■ **WORK ORDER**: Check each line of the data for "pretty", and copy the ones that have it.

■ **RECORDS PROVIDED**:
────────────────────────────────────────
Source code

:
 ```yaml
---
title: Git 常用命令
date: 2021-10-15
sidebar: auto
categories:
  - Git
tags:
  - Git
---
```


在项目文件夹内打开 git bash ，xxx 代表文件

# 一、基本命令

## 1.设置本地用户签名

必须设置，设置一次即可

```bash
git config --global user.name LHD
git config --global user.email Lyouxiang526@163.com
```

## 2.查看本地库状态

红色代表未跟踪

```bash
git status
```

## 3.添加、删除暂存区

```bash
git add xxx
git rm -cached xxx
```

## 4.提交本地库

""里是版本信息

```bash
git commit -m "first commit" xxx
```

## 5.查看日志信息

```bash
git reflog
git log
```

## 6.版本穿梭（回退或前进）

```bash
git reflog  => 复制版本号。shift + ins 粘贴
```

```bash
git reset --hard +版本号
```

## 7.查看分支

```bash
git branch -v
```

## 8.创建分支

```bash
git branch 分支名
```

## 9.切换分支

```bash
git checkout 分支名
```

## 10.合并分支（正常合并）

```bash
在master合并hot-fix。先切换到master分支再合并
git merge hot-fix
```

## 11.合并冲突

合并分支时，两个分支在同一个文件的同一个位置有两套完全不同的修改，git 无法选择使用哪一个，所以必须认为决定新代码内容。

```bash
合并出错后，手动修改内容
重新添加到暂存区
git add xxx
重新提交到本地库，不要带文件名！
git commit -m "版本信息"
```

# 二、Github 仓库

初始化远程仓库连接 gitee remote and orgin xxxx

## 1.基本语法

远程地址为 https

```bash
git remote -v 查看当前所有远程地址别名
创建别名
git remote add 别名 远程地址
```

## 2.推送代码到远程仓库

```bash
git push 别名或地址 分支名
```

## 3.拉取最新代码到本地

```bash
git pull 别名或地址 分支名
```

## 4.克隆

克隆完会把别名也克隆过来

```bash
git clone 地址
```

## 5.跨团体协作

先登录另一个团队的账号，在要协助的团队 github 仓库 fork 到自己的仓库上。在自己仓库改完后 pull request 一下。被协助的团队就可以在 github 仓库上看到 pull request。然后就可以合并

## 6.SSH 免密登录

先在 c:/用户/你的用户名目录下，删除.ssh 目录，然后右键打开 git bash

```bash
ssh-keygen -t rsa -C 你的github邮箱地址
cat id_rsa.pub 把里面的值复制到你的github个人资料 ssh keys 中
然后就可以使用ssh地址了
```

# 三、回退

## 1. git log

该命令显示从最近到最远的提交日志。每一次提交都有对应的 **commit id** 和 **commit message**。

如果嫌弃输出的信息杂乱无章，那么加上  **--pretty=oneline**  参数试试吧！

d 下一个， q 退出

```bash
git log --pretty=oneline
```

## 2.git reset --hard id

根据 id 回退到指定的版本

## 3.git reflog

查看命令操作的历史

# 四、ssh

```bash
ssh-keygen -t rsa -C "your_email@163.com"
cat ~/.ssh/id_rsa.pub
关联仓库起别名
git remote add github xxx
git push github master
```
────────────────────────────────────────
■ **TASK RESPONSE**:
如果嫌弃输出的信息杂乱无章，那么加上  **--pretty=oneline**  参数试试吧！
git log --pretty=oneline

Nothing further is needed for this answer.